The example everyone quotes in Brazil involves a company that had received money on a year's forward income at R$1.70, only to find the actual amount would be worth much less because of the sudden devaluation of the Real. The company had to pay for its U.S. dollars at about R$1.95 and this meant extraordinary losses running into the millions.

It has occurred in other industries as well as in meat, and on an even larger scale. A big tobacco company in the south of Brazil lost about R$2 billion.

Where can the bright side be in all this? Southern Brazilian producers say the answer lies in steadily falling prices for maize. The better players have managed to maintain a margin per pig produced, despite pig prices decreasing.Modest profits are always much better than big losses. Their impression now is that the worst may be over and some stability in world finances will also stabilise the pig situation. Some major people in the Brazilian pork business are saying that 2009 will be a year of reasonable returns. With the world recession, maize is no longer attractive as a raw material for producing ethanol and that should bring down corn prices. Remember, Brazil has a big harvest coming up in January.


Mexico eyes other markets

Mexico also exports pork. Mexican data last year showed 49,560 metric tons exported, with about 41,500 tons of that going to Japan. In the first six months of this year, the value of Mexican sales to Asian countries exceeded US$2 billion. At the same time the amount of pork sold to the USA as meat grew in value terms by 14.8% to US$129 million.

China was targeted as the next big customer for Mexico's meat. The average wholesale price for pig carcases in Mexico City seemed to be holding up well at the beginning of the year.

However, more recent reports have pointed to Mexico's pork industry getting into trouble, being undercut by imports mostly from the US. Industry sources have been talking in terms of a 20% cutback in national annual production from the slaughterings total of 14.8 million pigs achieved in the past two years. An increase that had been predicted for yearly output in carcase weight, from 1.15 million metric tons to more than 1.2 million metric tons, now seems most unlikely.

Yet there is optimism even here. I am relieved by the lower corn prices coming in from the U.S. and convinced that now is the time to invest because of the reduction in pig numbers by pessimistic producers. Expanded farm size is a way to control costs and direct the management skills that will maintain the gap in animal performance nationally between the top units and the poorest ones.

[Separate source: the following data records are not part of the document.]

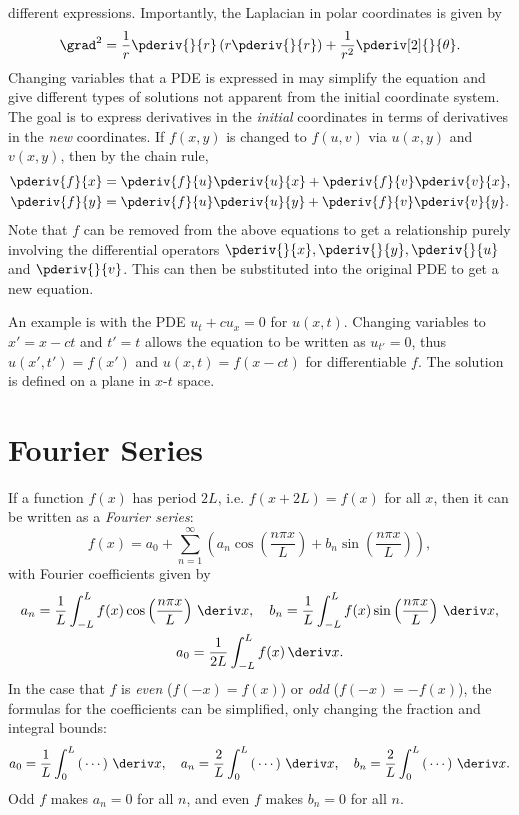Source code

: \documentclass[10pt, a4paper]{article}
\begin{document}
\begin{landscape}
\begin{multicols*}{2}
    different expressions. Importantly, the Laplacian in polar coordinates is given by
    \[
        \grad^2 = \frac{1}{r} \pderiv{}{r} \left(r \pderiv{}{r}\right) + \frac{1}{r^2} \pderiv[2]{}{\theta}.
    \]
    Changing variables that a PDE is expressed in may simplify the equation and give different
    types of solutions not apparent from the initial coordinate system.
    The goal is to express derivatives in the \emph{initial} coordinates in terms of
    derivatives in the \emph{new} coordinates. If \(f(x, y)\) is changed to \(f(u, v)\) via
    \(u(x, y)\) and \(v(x, y)\), then by the chain rule,
    \begin{align*}
        \pderiv{f}{x} &= \pderiv{f}{u} \pderiv{u}{x} + \pderiv{f}{v} \pderiv{v}{x}, \\
        \pderiv{f}{y} &= \pderiv{f}{u} \pderiv{u}{y} + \pderiv{f}{v} \pderiv{v}{y}.
    \end{align*}
    Note that \(f\) can be removed from the above equations to get a relationship purely involving
    the differential operators \(\pderiv{}{x}, \pderiv{}{y}, \pderiv{}{u}\) and \(\pderiv{}{v}\).
    This can then be substituted into the original PDE to get a new equation.

    An example is with the PDE \(u_t + c u_x = 0\) for \(u(x, t)\). Changing variables to
    \(x' = x - ct\) and \(t' = t\) allows the equation to be written as \(u_{t'} = 0\), thus
    \(u(x', t') = f(x')\) and \(u(x, t) = f(x-ct)\) for differentiable \(f\). The solution is
    defined on a plane in \(x\)-\(t\) space.
    
    \section{Fourier Series}

    If a function \(f(x)\) has period \(2L\), i.e. \(f(x + 2L) = f(x)\) for all \(x\), then
    it can be written as a \emph{Fourier series}:
    \[
        f(x)
        = a_0 + \sum_{n=1}^{\infty} \left(
            a_n \cos\left(\frac{n \pi x}{L}\right)
            + b_n \sin\left(\frac{n \pi x}{L}\right)
        \right),
    \]
    with Fourier coefficients given by
    \begin{gather*}
        a_n = \frac{1}{L} \int_{-L}^{L} f(x) \cos\left(\frac{n \pi x}{L}\right) \,\deriv x,
        \quad
        b_n = \frac{1}{L} \int_{-L}^{L} f(x) \sin\left(\frac{n \pi x}{L}\right) \,\deriv x, \\
        a_0 = \frac{1}{2L} \int_{-L}^{L} f(x) \,\deriv x.
    \end{gather*}
    In the case that \(f\) is \emph{even} (\(f(-x) = f(x)\)) or \emph{odd} (\(f(-x) = -f(x)\)), the formulas for
    the coefficients can be simplified, only changing the fraction and integral bounds:
    \[
        a_0 = \frac{1}{L} \int_0^L \left(\,\cdots\right) \,\deriv x,
        \quad
        a_n = \frac{2}{L} \int_0^L \left(\,\cdots\right) \,\deriv x,
        \quad
        b_n = \frac{2}{L} \int_0^L \left(\,\cdots\right) \,\deriv x.
    \]
    Odd \(f\) makes \(a_n = 0\) for all \(n\), and even \(f\) makes \(b_n = 0\) for all \(n\).


\end{multicols*}
\end{landscape}
\end{document}
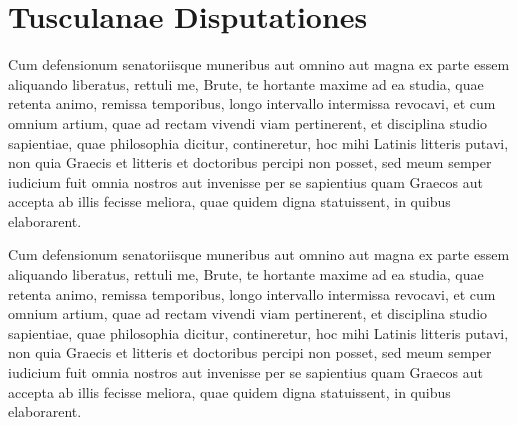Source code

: \documentclass[11pt,b5paper,twoside]{book}
\begin{document}
\beginnumbering
\numberpstarttrue
{}

\chapter*{Tusculanae Disputationes}

\pstart{}%
%
Cum defensionum  senatoriisque muneribus aut omnino aut magna ex parte essem aliquando liberatus, rettuli me, Brute, te hortante maxime ad ea studia, quae retenta animo, remissa temporibus, longo intervallo intermissa revocavi, et cum omnium artium, quae ad rectam vivendi viam pertinerent,  et disciplina studio sapientiae, quae philosophia dicitur, contineretur, hoc mihi Latinis litteris  putavi, non quia  Graecis et litteris et doctoribus percipi non posset, sed meum semper iudicium fuit omnia nostros aut invenisse per se sapientius quam Graecos aut accepta ab illis fecisse meliora, quae quidem digna statuissent, in quibus elaborarent.
\pend

\pstart%
Cum defensionum  senatoriisque muneribus aut omnino aut magna ex parte essem aliquando liberatus, rettuli me, Brute, te hortante maxime ad ea studia, quae retenta animo, remissa temporibus, longo intervallo intermissa revocavi, et cum omnium artium, quae ad rectam vivendi viam pertinerent,  et disciplina studio sapientiae, quae philosophia dicitur, contineretur, hoc mihi Latinis litteris  putavi, non quia  Graecis et litteris et doctoribus percipi non posset, sed meum semper iudicium fuit omnia nostros aut invenisse per se sapientius quam Graecos aut accepta ab illis fecisse meliora, quae quidem digna statuissent, in quibus elaborarent.
\pend

\numberpstartfalse
\endnumbering

\newpage
\end{document}
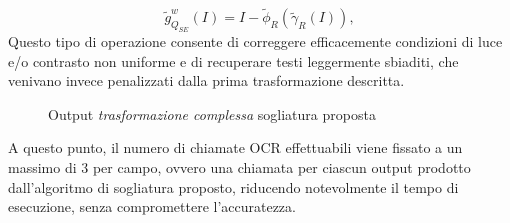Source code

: \begin{equation}
	\label{eq:modified-top-hat}
	\tilde{g}_{Q_{SE}}^{w}(I) = I - \tilde{\phi}_{R}(\tilde{\gamma}_{R}(I)),
\end{equation}
Questo tipo di operazione consente di correggere efficacemente condizioni di luce e/o contrasto non uniforme e  di recuperare testi leggermente sbiaditi, che venivano invece penalizzati dalla prima trasformazione descritta.
\begin{figure}[H]
	\centering
	\caption{Output \textit{trasformazione complessa} sogliatura proposta}
	\label{fig:image-bin-proposed-approach-complex}
\end{figure}
A questo punto, il numero di chiamate OCR effettuabili viene fissato a un massimo di $3$ per campo, ovvero una chiamata per ciascun output prodotto dall'algoritmo di sogliatura proposto, riducendo notevolmente il tempo di esecuzione, senza compromettere l'accuratezza.

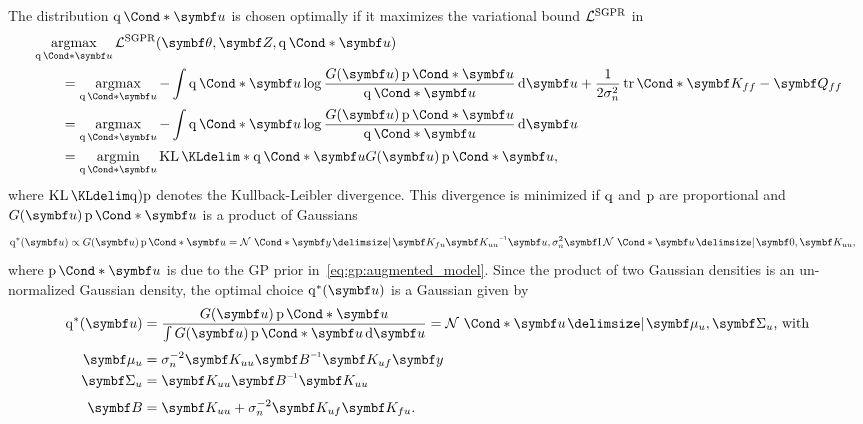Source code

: The distribution $\Variat*{\mat{u}}$ is chosen optimally if it maximizes the variational bound $\mathcal{L}^{\text{SGPR}}$ in
\begin{equation}
    \begin{split}
        \MoveEqLeft\argmax_{\Variat*{\mat{u}}}\Lc^{\text{SGPR}}(\mat{\theta}, \mat{Z}, \Variat*{\mat{u}})                                                                                             \\
        & = \argmax_{\Variat*{\mat{u}}} -\int \Variat*{\mat{u}} \log\frac{G(\mat{u})\Prob*{\mat{u}}}{\Variat*{\mat{u}}} \diff \mat{u} + \frac{1}{2\sigma_n^2}\Fun*{\tr}{\mat{K_{ff}} - \mat{Q_{ff}}} \\
        & = \argmax_{\Variat*{\mat{u}}} -\int \Variat*{\mat{u}} \log\frac{G(\mat{u})\Prob*{\mat{u}}}{\Variat*{\mat{u}}} \diff \mat{u}                                                                \\
        & = \argmin_{\Variat*{\mat{u}}} \KL*{\Variat*{\mat{u}}}{G(\mat{u})\Prob*{\mat{u}}},
    \end{split}
\end{equation}
where $\KL{\q)}{\p}$ denotes the Kullback-Leibler divergence.
This divergence is minimized if $\operatorname{q}$ and $\operatorname{p}$ are proportional and $G(\mat{u})\Prob*{\mat{u}}$ is a product of Gaussians
\begin{align}
    \q^\ast(\mat{u}) \propto G(\mat{u}) \Prob*{\mat{u}}
     & = \Gaussian*{\mat{y} \given \mat{K_{fu}} \mat{K_{uu}}\inv \mat{u}, \sigma_n^2\Eye}\Gaussian*{\mat{u} \given \mat{0}, \mat{K_{uu}}},
\end{align}
where $\Prob*{\mat{u}}$ is due to the GP prior in~\cref{eq:gp:augmented_model}.
Since the product of two Gaussian densities is an un-normalized Gaussian density, the optimal choice $\q^\ast(\mat{u})$ is a Gaussian given by
\begin{equation}
    \begin{split}
        \label{eq:gp:sgpr_optimal_q}
        \q^\ast(\mat{u})
        & = \frac{G(\mat{u}) \Prob*{\mat{u}}}{\int G(\mat{u}) \Prob*{\mat{u}} \diff \mat{u}}
        = \Gaussian*{\mat{u} \given \mat{\mu}_u, \mat{\Sigma}_u}\text{, with}                 \\[\smallskipamount]
        \mat{\mu}_u
        & = \sigma_n^{-2} \mat{K_{uu}}\mat{B}\inv \mat{K_{uf}}\mat{y}                        \\
        \mat{\Sigma}_u
        & = \mat{K_{uu}}\mat{B}\inv\mat{K_{uu}}                                              \\[\smallskipamount]
        \mat{B}
        & = \mat{K_{uu}} + \sigma_n^{-2} \mat{K_{uf}}\mat{K_{fu}}.
    \end{split}
\end{equation}
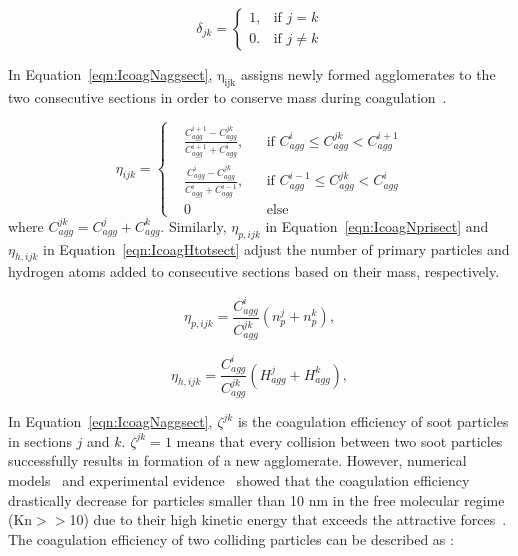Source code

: \begin{equation}
	\delta_{jk}=
	\left\{
	\begin{array}{lr}
		1, & \text{if } j = k\\
		0. & \text{if } j \neq k
	\end{array}
	\right.
	\label{eqn:deltakronecker}
\end{equation}

In Equation~\eqref{eqn:IcoagNaggsect}, $\mathrm{\eta_{ijk}}$ assigns newly formed agglomerates to the two consecutive sections in order to conserve mass during coagulation~\citep{park2005aerosol}.

\begin{equation}
	\eta_{ijk}=
	\left\{
	\begin{aligned}
		&\frac{C^{i+1}_{agg}-C^{jk}_{agg}}{C^{i+1}_{agg}+C^i_{agg}},
		&&
		\text{if } C^i_{agg} \le C^{jk}_{agg} < C^{i+1}_{agg}
		\\
		&\frac{C^{i}_{agg}-C^{jk}_{agg}}{C^{i}_{agg}+C^{i-1}_{agg}}, 
		&&
		\text{if } C^{i-1}_{agg} \le C^{jk}_{agg} < C^{i}_{agg}
		\\
		&0
		&&\text{else}
	\end{aligned}
	\right.
	\label{eqn:etacoag}
\end{equation}
\noindent where ${C^{jk}_{agg}=C^{j}_{agg}+C^{k}_{agg}}$. Similarly, $\eta_{p,ijk}$ in Equation~\eqref{eqn:IcoagNprisect} and $\eta_{h,ijk}$ in Equation~\eqref{eqn:IcoagHtotsect} adjust the number of primary particles and hydrogen atoms added to consecutive sections based on their mass, respectively.

\begin{equation}
	\eta_{p,ijk}=
	\frac{C^i_{agg}}{C^{jk}_{agg}}
	\left(
	n^j_p + n^k_p
	\right)
	\label{eqn:etapcoag},
\end{equation}

\begin{equation}
	\eta_{h,ijk}=
	\frac{C^i_{agg}}{C^{jk}_{agg}}
	\left(
	H^j_{agg} + H^k_{agg}
	\right)
	\label{eqn:etahcoag},
\end{equation}


In Equation~\eqref{eqn:IcoagNaggsect}, $\zeta^{jk}$ is the coagulation efficiency of soot particles in sections $j$ and $k$. $\zeta^{jk}=1$ means that every collision between two soot particles successfully results in formation of a new agglomerate. However, numerical models~\citep{narsimhan1985brownian} and experimental evidence~\citep{d2005surface} showed that the coagulation efficiency drastically decrease for particles smaller than 10 nm in the free molecular regime (Kn$>>$10) due to their high kinetic energy that exceeds the attractive forces~\citep{wang1991filtration}. The coagulation efficiency of two colliding particles can be described as \cite{narsimhan1985brownian}:

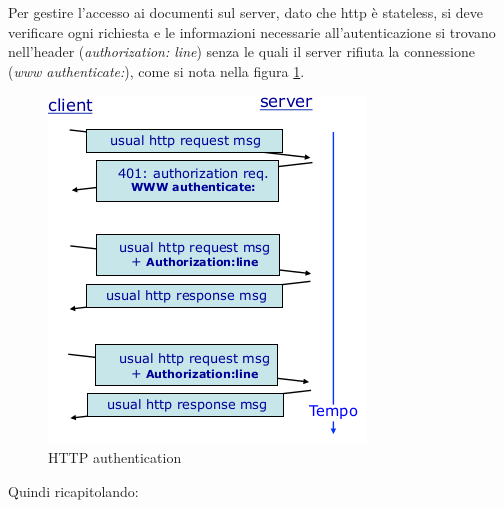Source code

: \documentclass[a4paper,12pt, oneside]{book}
\begin{document}
Per gestire l'accesso ai documenti sul server, dato che http è stateless, si deve verificare ogni richiesta 
e le informazioni necessarie all'autenticazione si trovano nell'header (\textit{authorization: line}) 
senza le quali il server rifiuta la connessione (\textit{www authenticate:}), come si nota 
nella figura \ref{img:authentication}.
\begin{figure}
    \caption{HTTP authentication}
    \label{img:authentication}
	\includegraphics[scale=0.7]{img/http6.png}
\end{figure}
Quindi ricapitolando:
\end{document}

Optimists claim low labour costs in Mexico present an exceptional opportunity. They want to customise prime cuts for purchase and consumption by higher-income people within the country and for exports. It is considered a highly attractive contributor to the total turnover of a pork company.

You find this viewpoint expressed most often in the Mexican state of Sonora. With Yucatan, it has most of the country's pigs. But whereas the two largest production enterprises in Yucatan can sell to Mexico City despite being 1,000 kilometres from the metropolis, Sonara's top six producers are even further away and must therefore look to other markets. They would like to export more pork and still talk cheerfully about the prospect, despite an air of cutbacks at the national level.